Copy every line of the entries that includes the word "mogućnosti".

•••••

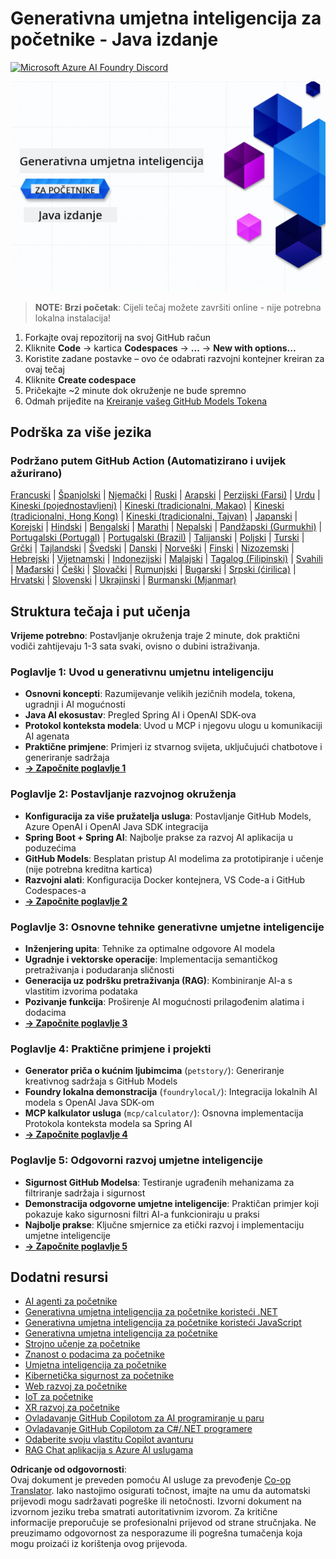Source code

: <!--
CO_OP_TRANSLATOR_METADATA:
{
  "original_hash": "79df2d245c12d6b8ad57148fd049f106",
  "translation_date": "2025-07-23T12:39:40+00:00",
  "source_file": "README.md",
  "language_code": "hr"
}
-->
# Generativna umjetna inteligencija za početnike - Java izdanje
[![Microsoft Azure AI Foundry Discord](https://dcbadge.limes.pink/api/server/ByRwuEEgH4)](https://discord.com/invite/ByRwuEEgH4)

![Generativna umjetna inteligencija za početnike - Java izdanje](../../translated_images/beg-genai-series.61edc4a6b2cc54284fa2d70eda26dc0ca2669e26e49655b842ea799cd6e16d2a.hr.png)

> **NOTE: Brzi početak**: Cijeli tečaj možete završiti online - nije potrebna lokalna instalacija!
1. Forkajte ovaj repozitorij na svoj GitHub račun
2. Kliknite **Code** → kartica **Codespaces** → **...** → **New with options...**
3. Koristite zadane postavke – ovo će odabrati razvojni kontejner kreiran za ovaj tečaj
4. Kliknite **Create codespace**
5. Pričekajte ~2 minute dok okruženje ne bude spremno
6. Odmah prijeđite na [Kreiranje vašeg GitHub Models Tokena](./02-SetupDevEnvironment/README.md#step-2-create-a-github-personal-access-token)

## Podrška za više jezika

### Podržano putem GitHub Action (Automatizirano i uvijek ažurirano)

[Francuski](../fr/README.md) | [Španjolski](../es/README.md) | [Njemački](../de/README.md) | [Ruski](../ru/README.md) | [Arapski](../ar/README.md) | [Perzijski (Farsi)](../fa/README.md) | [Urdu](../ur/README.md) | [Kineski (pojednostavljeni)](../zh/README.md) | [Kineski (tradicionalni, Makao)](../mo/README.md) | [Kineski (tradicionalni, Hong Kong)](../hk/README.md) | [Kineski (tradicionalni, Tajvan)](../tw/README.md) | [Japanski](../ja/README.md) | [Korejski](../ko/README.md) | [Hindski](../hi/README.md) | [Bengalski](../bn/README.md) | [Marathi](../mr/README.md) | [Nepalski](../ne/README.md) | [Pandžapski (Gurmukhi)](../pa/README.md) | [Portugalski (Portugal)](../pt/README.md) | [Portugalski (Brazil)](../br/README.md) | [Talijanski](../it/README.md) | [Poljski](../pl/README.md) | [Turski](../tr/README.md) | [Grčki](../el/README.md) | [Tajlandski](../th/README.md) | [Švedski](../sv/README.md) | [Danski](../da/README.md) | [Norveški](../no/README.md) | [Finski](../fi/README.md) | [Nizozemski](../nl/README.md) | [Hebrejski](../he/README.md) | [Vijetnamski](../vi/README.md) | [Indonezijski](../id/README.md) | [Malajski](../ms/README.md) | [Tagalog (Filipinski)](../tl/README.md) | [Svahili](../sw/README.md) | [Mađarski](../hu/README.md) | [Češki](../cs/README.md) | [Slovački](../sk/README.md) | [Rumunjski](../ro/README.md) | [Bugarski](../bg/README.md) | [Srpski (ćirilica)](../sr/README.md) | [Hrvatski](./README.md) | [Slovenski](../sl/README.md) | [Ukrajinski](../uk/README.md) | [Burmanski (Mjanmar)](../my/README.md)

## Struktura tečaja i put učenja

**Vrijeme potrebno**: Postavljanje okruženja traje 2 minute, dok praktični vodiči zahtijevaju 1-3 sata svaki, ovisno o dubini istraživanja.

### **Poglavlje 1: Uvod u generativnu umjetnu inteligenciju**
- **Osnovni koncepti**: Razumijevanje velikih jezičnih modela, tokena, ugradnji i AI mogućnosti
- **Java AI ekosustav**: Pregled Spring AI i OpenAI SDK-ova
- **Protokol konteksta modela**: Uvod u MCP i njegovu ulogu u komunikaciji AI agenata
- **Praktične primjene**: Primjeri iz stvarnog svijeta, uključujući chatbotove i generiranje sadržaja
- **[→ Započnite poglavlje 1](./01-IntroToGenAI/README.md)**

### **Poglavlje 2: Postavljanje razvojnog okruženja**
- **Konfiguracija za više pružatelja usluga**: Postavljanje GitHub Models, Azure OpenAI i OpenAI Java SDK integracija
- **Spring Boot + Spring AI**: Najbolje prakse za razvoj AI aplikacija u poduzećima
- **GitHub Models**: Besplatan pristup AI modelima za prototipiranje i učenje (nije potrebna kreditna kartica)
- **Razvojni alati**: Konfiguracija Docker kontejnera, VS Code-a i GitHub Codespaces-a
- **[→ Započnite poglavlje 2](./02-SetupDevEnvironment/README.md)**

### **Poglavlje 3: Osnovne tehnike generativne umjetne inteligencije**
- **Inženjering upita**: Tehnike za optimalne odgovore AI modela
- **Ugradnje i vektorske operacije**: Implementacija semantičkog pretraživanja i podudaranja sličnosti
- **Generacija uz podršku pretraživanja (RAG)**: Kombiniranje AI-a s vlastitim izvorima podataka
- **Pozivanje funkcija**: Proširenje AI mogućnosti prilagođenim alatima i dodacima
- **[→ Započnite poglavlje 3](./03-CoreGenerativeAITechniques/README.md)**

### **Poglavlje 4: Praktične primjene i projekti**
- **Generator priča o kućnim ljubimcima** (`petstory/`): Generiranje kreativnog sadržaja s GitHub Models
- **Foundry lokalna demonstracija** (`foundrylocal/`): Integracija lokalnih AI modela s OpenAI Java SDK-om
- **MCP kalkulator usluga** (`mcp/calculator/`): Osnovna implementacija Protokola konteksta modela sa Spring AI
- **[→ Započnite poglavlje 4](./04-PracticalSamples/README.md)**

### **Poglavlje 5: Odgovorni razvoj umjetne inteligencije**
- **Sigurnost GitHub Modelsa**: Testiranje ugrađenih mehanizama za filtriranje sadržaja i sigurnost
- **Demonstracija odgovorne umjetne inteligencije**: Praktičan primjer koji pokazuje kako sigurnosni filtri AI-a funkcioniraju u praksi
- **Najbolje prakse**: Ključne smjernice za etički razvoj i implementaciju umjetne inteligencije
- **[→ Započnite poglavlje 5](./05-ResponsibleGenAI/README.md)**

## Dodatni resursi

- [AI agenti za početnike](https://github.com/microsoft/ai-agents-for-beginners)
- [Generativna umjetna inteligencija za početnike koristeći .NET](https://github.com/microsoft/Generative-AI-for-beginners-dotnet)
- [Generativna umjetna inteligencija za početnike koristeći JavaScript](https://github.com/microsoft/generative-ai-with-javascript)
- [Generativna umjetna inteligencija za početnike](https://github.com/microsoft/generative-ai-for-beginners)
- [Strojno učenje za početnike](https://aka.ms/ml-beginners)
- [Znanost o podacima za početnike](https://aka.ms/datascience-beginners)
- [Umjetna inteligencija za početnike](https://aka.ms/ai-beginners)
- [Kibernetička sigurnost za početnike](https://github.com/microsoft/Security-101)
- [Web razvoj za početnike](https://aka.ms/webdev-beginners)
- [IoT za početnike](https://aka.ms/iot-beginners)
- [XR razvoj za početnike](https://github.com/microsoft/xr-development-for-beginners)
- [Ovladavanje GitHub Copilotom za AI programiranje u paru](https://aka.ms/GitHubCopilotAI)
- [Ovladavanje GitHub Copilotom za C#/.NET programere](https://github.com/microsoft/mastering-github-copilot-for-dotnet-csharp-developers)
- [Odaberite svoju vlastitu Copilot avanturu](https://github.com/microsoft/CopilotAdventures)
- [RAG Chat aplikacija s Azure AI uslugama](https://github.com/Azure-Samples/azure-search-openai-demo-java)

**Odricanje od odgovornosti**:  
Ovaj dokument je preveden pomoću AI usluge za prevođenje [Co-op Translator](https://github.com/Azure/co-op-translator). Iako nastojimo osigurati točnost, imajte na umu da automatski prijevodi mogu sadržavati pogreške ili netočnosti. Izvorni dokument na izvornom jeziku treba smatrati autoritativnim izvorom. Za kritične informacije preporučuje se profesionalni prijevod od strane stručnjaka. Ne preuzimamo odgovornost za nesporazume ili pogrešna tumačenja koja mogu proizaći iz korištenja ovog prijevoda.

•••••

**Solution to this task**.
- **Osnovni koncepti**: Razumijevanje velikih jezičnih modela, tokena, ugradnji i AI mogućnosti
- **Pozivanje funkcija**: Proširenje AI mogućnosti prilagođenim alatima i dodacima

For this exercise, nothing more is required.